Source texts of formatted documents

==============================

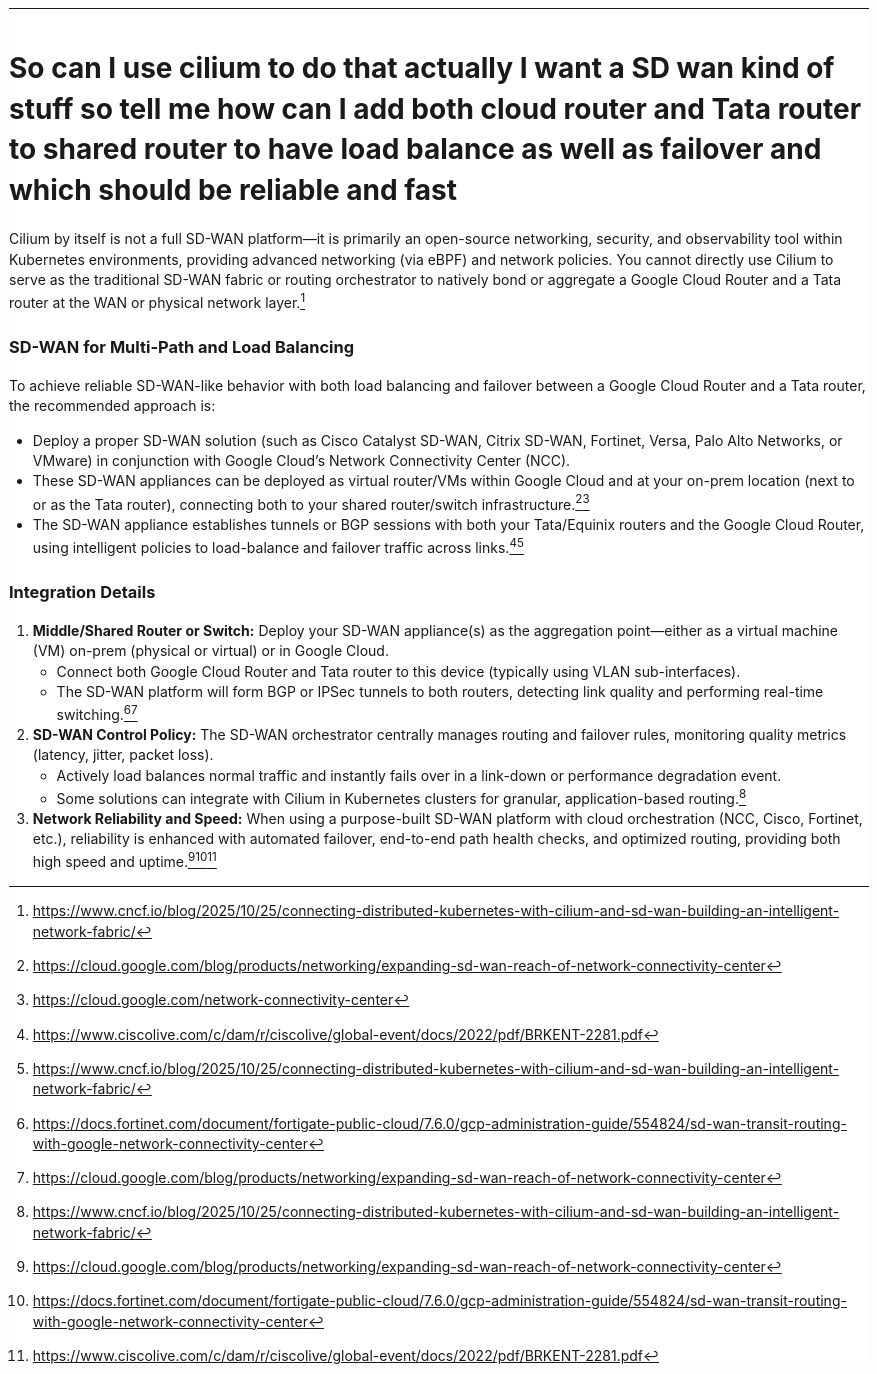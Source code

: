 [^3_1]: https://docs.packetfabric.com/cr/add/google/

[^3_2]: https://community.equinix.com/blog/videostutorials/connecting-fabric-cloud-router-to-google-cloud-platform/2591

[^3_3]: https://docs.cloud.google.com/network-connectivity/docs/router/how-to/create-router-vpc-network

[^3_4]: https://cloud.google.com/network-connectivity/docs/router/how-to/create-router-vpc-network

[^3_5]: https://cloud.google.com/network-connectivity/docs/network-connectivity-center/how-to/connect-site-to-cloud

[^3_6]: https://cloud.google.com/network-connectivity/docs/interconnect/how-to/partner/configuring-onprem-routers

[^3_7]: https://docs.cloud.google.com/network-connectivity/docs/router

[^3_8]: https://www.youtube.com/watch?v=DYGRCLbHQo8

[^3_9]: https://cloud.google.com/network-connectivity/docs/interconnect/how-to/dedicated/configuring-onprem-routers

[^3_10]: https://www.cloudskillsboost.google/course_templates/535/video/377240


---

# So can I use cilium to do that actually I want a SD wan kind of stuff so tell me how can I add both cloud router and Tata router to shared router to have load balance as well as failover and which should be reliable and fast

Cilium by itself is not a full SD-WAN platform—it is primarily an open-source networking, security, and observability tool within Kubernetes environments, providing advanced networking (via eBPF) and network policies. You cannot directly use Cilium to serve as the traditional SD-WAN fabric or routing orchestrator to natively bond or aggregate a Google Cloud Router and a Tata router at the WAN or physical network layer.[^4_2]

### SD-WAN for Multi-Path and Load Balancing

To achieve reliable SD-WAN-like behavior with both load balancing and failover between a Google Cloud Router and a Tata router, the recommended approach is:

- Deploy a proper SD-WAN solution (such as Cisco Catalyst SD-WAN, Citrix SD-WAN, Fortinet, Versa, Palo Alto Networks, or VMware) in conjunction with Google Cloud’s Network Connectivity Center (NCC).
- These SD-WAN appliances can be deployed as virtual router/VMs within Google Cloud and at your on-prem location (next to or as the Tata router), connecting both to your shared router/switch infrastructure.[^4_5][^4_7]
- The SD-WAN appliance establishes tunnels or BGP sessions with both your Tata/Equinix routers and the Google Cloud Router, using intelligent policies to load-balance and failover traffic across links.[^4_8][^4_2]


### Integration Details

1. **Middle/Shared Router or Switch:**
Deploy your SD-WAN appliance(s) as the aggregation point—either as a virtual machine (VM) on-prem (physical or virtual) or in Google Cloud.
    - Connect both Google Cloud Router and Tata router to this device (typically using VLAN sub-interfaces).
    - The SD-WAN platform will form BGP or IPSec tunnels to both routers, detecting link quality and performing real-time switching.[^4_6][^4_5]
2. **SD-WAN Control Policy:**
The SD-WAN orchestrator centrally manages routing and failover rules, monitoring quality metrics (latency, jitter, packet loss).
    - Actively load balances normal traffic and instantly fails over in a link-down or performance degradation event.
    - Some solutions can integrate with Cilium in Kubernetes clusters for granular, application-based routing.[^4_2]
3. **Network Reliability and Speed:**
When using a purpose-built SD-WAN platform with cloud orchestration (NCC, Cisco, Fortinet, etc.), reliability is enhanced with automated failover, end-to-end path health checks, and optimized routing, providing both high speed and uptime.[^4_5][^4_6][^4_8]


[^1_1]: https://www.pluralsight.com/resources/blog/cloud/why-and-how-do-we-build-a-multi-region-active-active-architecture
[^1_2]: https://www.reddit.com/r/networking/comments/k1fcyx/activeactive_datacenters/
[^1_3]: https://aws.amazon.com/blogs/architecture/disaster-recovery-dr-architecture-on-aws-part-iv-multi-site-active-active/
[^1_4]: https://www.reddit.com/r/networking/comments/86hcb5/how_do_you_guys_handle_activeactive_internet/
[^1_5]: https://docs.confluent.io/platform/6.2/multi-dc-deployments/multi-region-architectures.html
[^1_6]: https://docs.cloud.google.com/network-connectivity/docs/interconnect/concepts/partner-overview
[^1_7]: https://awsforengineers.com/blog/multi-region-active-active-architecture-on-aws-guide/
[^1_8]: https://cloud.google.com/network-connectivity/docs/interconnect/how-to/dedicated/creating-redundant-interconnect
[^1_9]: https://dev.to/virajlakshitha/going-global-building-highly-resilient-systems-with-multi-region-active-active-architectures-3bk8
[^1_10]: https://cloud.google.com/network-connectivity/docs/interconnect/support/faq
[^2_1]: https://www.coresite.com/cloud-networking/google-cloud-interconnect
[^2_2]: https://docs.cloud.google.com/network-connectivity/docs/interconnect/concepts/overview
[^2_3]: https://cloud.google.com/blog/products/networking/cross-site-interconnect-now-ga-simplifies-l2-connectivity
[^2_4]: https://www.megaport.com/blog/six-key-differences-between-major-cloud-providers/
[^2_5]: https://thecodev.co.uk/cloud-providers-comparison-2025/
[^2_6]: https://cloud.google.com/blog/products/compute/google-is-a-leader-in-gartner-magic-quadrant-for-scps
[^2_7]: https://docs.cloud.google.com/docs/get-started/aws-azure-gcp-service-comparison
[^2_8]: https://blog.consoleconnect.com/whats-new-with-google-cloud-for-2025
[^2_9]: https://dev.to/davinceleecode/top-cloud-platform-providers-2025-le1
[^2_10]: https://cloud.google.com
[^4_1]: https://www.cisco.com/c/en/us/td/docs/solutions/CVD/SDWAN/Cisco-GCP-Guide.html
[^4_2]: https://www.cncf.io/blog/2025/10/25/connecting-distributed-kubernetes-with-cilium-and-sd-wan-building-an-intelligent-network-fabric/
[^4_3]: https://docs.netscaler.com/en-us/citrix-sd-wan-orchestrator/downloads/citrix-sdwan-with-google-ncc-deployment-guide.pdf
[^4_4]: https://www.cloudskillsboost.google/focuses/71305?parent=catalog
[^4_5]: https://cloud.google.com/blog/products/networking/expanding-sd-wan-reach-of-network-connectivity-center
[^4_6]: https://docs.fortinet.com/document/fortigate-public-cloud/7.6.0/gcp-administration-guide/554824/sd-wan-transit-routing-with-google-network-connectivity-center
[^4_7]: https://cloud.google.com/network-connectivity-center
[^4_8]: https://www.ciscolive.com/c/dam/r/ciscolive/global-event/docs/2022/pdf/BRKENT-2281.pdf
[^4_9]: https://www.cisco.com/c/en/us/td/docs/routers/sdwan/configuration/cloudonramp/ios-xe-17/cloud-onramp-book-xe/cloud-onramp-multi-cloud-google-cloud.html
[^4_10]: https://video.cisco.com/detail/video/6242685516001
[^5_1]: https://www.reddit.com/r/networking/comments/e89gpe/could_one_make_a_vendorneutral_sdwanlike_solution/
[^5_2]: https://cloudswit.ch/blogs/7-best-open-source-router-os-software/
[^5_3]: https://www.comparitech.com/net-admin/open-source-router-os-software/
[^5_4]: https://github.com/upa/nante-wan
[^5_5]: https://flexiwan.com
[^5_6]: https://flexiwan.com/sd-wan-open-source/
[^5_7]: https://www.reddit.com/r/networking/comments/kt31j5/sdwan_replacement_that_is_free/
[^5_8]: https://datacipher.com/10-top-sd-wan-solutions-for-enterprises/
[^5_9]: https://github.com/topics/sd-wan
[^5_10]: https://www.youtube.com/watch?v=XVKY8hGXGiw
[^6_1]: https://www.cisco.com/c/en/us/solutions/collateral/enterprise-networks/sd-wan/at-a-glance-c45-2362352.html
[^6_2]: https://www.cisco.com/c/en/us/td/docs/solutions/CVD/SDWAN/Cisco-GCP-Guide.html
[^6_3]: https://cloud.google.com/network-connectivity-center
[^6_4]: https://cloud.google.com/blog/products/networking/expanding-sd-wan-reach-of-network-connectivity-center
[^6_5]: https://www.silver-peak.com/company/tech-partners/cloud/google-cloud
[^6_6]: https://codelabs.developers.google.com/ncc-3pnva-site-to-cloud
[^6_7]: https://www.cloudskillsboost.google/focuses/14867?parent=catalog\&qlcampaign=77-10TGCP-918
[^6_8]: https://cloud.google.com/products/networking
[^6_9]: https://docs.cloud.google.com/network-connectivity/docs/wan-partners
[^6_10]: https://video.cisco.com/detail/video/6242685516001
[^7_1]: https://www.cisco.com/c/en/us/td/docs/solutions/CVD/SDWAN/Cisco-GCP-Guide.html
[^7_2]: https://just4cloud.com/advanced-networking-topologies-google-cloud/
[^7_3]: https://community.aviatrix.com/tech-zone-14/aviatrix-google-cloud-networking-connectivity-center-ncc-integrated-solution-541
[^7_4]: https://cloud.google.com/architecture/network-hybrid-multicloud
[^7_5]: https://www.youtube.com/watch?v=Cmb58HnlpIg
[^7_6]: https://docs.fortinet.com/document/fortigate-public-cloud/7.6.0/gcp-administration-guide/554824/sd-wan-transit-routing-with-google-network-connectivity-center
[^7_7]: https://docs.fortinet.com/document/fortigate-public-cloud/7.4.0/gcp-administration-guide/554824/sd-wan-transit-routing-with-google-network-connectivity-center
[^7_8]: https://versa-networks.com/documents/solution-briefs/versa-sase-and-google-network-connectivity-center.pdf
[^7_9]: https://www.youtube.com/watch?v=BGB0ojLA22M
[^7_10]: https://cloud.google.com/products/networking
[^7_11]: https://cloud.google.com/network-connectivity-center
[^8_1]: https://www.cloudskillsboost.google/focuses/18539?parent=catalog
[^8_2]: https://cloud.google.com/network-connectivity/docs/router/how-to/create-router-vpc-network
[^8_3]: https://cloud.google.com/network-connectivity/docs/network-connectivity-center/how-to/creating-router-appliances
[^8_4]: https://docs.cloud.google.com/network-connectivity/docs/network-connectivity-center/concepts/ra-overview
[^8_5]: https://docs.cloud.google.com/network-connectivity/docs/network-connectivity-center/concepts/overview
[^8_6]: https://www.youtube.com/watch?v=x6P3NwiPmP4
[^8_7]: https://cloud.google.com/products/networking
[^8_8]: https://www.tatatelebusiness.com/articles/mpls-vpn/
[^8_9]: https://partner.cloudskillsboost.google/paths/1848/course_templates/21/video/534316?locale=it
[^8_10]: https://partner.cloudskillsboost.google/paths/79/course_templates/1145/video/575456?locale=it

==============================

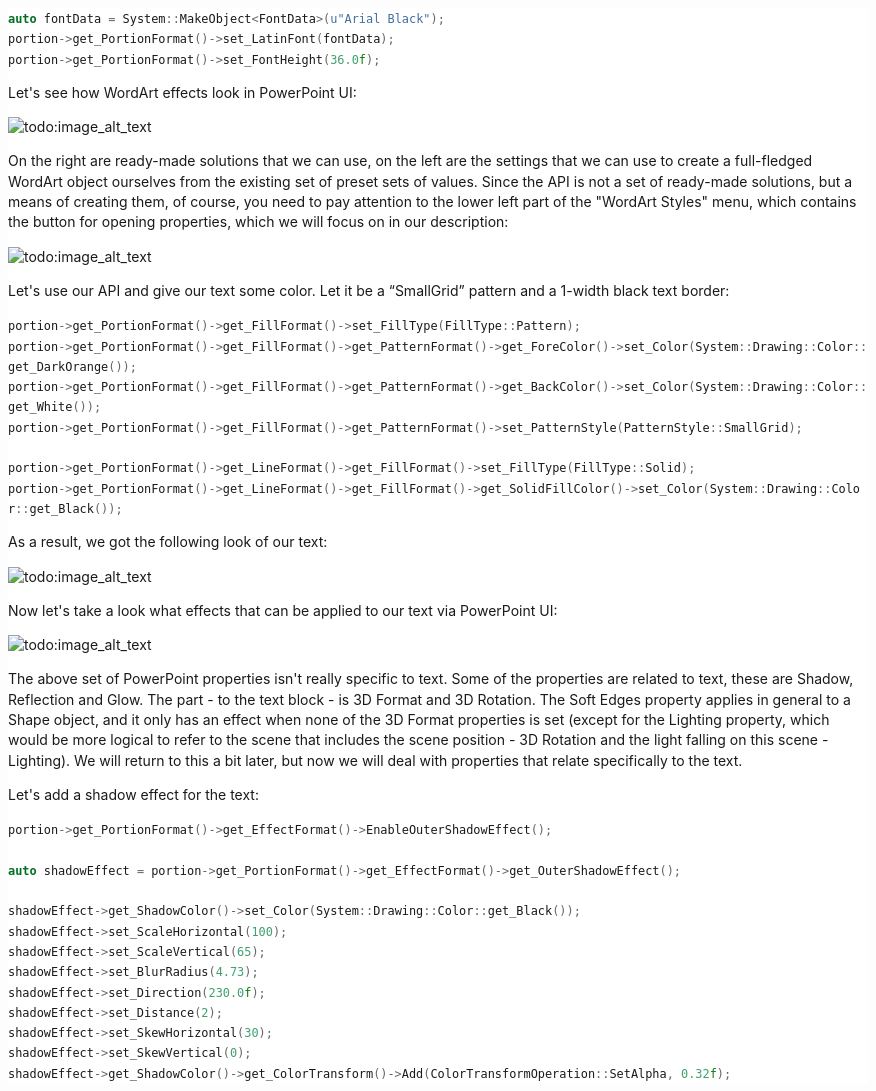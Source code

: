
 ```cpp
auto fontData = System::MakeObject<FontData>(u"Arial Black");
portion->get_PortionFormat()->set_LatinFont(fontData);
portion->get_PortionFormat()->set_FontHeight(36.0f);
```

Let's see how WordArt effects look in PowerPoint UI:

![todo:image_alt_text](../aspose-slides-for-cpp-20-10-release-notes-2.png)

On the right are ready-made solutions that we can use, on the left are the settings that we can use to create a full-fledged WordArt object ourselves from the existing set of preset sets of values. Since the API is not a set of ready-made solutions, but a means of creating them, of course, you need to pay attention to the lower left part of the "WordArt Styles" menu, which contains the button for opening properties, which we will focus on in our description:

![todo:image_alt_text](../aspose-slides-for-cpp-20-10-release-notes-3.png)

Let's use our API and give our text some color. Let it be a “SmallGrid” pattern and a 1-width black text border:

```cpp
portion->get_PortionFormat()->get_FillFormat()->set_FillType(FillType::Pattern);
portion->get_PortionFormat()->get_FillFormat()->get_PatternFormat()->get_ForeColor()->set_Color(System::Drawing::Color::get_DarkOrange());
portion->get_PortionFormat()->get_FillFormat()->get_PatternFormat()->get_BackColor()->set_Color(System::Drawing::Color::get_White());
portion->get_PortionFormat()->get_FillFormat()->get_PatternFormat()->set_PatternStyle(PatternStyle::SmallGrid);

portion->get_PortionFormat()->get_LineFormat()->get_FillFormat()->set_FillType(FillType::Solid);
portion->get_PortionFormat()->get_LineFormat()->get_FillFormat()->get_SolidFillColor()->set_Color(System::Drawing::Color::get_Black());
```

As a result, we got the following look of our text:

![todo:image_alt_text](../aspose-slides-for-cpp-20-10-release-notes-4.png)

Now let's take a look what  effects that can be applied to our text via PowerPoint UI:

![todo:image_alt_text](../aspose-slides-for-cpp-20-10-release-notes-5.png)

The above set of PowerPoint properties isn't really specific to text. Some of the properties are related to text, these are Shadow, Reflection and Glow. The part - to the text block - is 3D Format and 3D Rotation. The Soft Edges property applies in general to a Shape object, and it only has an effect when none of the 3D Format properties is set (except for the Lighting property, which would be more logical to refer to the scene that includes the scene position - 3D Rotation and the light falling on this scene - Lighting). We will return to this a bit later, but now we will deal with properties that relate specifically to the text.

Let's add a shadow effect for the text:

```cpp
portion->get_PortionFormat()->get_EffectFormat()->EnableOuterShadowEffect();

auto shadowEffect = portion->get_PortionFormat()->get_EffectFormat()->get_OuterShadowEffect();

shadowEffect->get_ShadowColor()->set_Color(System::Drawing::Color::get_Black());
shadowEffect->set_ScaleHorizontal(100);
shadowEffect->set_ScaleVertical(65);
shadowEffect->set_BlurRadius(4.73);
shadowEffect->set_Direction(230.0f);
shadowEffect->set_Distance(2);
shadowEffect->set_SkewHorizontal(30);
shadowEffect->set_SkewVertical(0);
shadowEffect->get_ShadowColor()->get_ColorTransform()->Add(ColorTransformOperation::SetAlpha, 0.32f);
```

==============================

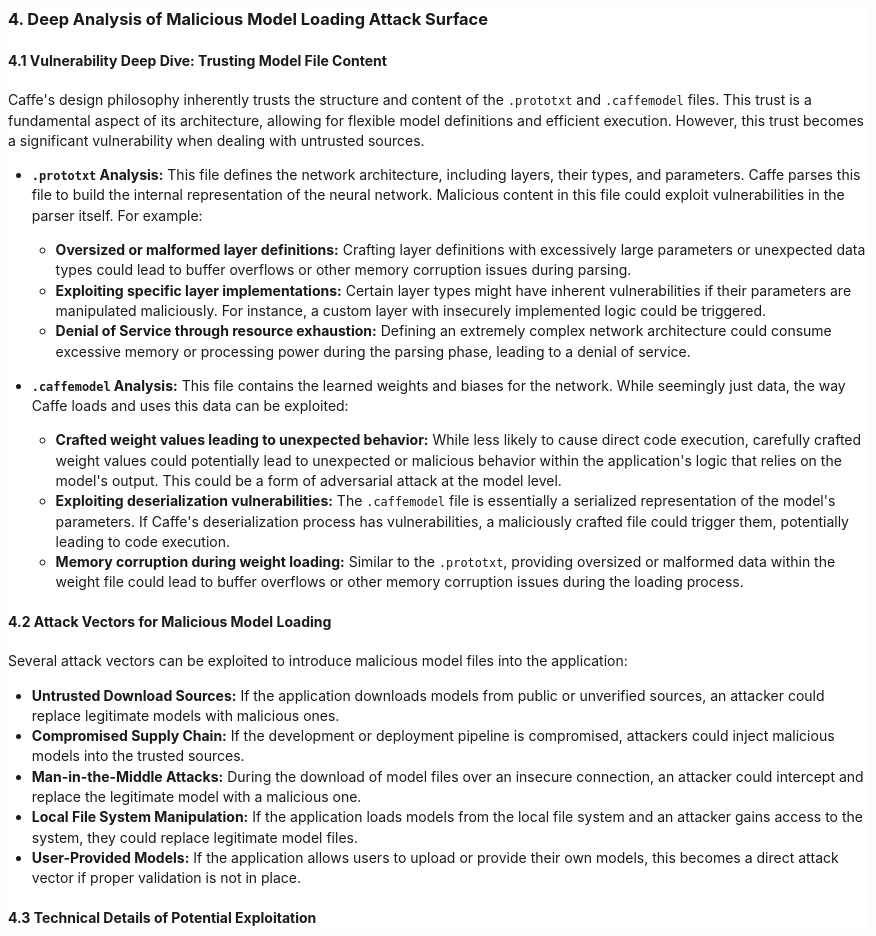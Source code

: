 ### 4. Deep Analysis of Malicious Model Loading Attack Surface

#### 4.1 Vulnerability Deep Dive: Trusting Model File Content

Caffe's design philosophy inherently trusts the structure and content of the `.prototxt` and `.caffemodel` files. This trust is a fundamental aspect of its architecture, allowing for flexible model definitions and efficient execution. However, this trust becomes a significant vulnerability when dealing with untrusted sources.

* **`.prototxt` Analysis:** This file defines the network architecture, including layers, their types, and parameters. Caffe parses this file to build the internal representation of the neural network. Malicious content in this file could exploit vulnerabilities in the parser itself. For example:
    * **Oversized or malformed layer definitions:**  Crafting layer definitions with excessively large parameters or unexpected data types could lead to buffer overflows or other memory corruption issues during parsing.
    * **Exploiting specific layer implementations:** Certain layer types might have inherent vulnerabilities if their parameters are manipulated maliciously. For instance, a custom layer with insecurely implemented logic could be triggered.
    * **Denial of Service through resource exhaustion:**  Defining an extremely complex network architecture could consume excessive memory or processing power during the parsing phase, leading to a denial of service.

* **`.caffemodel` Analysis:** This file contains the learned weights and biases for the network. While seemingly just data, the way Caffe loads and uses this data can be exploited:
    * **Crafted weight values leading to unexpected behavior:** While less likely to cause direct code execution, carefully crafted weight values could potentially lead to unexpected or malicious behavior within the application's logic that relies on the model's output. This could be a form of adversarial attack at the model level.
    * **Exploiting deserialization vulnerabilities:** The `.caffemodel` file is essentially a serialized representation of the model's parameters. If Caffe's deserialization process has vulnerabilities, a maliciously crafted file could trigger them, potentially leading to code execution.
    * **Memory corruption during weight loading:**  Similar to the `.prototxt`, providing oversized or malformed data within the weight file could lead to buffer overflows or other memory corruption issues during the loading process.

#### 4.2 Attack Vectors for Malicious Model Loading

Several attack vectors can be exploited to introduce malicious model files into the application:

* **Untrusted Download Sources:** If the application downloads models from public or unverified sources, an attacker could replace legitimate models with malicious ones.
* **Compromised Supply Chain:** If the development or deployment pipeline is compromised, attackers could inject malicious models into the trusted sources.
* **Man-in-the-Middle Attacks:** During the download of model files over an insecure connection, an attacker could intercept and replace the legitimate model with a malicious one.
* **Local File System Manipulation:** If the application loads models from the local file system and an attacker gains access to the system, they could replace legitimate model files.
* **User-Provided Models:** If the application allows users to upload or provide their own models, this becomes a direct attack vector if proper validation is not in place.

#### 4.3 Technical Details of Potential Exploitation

==============================

## Your objective
Will you return exactly the lines above from the one with "a malicious one." down to the one with "#### 4.3 Technical", counting both as part of the range?

## Exercise response
* **Man-in-the-Middle Attacks:** During the download of model files over an insecure connection, an attacker could intercept and replace the legitimate model with a malicious one.
* **Local File System Manipulation:** If the application loads models from the local file system and an attacker gains access to the system, they could replace legitimate model files.
* **User-Provided Models:** If the application allows users to upload or provide their own models, this becomes a direct attack vector if proper validation is not in place.

#### 4.3 Technical Details of Potential Exploitation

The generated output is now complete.